Шрифт:
—Черт! Черт! Черт!
Молан истошно колотил по рулю. Незнание и ложь породили внутри бушующий огонь злости, что норовил выйти наружу. Сигнальная кнопка издала истошный вопль, привлекая внимание стоящих неподалеку сотрудников. Непонимающие взгляды обратились к хозяину автомобиля, что бился в нервном порыве. Легкие Хэйса сжимались и разжимались, выпуская наружу клубы алкогольного пара.
« – У меня есть много причин, предлагать тебе, посетить отдел «Зачистки», но центральной, и самой главное остаешься ТЫ САМ…»
Слова Корна эхом раздавались в мыслях следователя.
Ладони обхватили гладкую поверхность руля, голова беспомощно опустилась вниз. В кармане пиджака, Хэйс нащупал трезвонящий телефон. На дисплее высветилось имя напарника, который настойчиво выжидал ответа по ту сторону трубки. Поразмыслив секунду, Молан отклонил вызов, отбрасывая аппарат на заднее сидение автомобиля. Ключи зажигания сделали оборот, приводя в действие двигательную систему.
– Прости, Нил, но тебе не к чему влезать в это дерьмо еще больше.
Нога уперлась в пол, вжимая педаль газа. Поворот руля, и машина выехала к выходу, за пределы «Кровавой Тюрьмы». Ворота заскрипели, отворяясь перед гостем.
Пока следователь разрывал свою душу по частям в поисках решения, начальник тюрьмы медленным шагом мерил залу кабинету, потягивая алкоголь из стакана. Глаза грустно взирали в пасть темного коридора, выжидая, что взбалмошный службист вернется и метнет злополучную карту прямо в круглое лицо Захарии. Но два часа пролетели в нервном томлении, пока сердце старца не успокоилось, победоносно ликуя.
Глава 4. Гром в тихую ночь.
Только действительность никогда не лжет.
Джек Лондон
Синие глаза распахнулись навстречу рассветным лучам.
Минуло три дня после побега из «Кровавой Тюрьмы.»

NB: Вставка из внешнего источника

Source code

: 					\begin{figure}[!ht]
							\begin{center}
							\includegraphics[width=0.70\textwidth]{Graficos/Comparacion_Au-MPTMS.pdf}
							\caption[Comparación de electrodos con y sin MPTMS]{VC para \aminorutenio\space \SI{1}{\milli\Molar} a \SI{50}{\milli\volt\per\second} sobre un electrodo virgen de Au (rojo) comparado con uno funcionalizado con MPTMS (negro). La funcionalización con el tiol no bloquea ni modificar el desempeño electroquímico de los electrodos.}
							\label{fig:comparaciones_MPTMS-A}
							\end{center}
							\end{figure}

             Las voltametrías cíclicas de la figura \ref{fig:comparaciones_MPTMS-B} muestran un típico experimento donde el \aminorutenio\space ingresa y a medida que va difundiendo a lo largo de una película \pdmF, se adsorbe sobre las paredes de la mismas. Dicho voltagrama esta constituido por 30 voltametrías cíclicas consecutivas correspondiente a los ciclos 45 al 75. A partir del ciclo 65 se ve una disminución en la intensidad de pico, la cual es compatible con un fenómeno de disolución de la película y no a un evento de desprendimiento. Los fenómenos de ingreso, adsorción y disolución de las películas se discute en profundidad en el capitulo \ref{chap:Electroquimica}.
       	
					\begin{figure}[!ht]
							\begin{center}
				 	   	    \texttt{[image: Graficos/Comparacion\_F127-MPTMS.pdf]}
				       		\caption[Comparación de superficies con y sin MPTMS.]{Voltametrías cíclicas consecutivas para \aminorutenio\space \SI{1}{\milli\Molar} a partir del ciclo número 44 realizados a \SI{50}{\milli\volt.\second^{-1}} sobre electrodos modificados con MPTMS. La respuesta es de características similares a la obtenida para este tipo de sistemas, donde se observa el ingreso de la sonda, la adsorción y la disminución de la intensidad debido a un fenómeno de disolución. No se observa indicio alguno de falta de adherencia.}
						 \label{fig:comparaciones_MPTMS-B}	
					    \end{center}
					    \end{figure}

…Рука ноет под многослойной повязкой, напоминая о последствиях совершенных ошибок. Продуманный план, верные соратники за спиной, но один неверный шаг разрушил многолетние задумки, лишил жизни невинных мужчин и женщин.
Они шли, сражаться с системой, но погибли, едва переступив порог камер…
Фай проклинал свою беспечность, свой ум, что всегда был холоден и расчетлив, но сломался под воздействием наглой самоуверенности. Он помыслить не мог о предательстве, тем более кровоточила рана в душе.
…Лишь Йен знал о точном времени нашего прибытия. Заключенные не были проинформированы в столь мелких деталях. Им раздали маски, как только в комнату с персоналом пустили газ. Сомнений быть не может…
– Эй, ты как? Как плечо?
Тео оперся всем телом о дверной косяк, держа в руках кружку с дымящимся кофе. Его и без того исхудалое лицо, осунулось и посерело, словно за пару дней бывший службист потерял десяток лет.
– Это меньшее, что меня беспокоит.
Убойщик поднялся с постели, подставив лицо палящим прикосновениям солнца. Новое жилище находилось высоко в горах, в месте, куда не каждый альпинист решит ступить, тем более проехаться на четырехколесном агрегате. Деревья-псы сторожевые, укоренились в твердой земле, вытянув голые ветви, словно руки. Осенние холода принесли порывы северного, колючего ветра, разгуливающего днями и ночами.
Укрытие находилось довольно далеко от города, что, отчасти, играло на руку противникам системы. Несколько лет назад, Фай выкупил этот небольшой дом у старого фермера, желающего перебраться ближе к серому, безжизненному городу, дабы провести последние минуты, прожигая накопившейся денежки на счете. О приобретении не знал никто. Как бы агент не хотел, но колкие мысли, о возможном провале, подбивали, подготовить пути отхода. Двуличие Йена стало той самой замедленной бомбой, разорвавшейся с размахом.
– Прекрати, винить себя в том, что произошло. Ублюдок Йен получит свое. Ты не…
– То, что произошло, целиком и полностью лежит на мне! Я сделал его одной из центральных фигур в плане, я доверился человеку, который лил в уши дерьмо, про свободу и равенство! Я позволил ему, надуть себя.
Жар обдал скулу, оставляя красный след. Ладонь Тео замерла в воздухе, после удара. Пальцы пульсировали от напряжения.
– Если опять начнешь, лепетать, словно пристреленная псина, я повторю.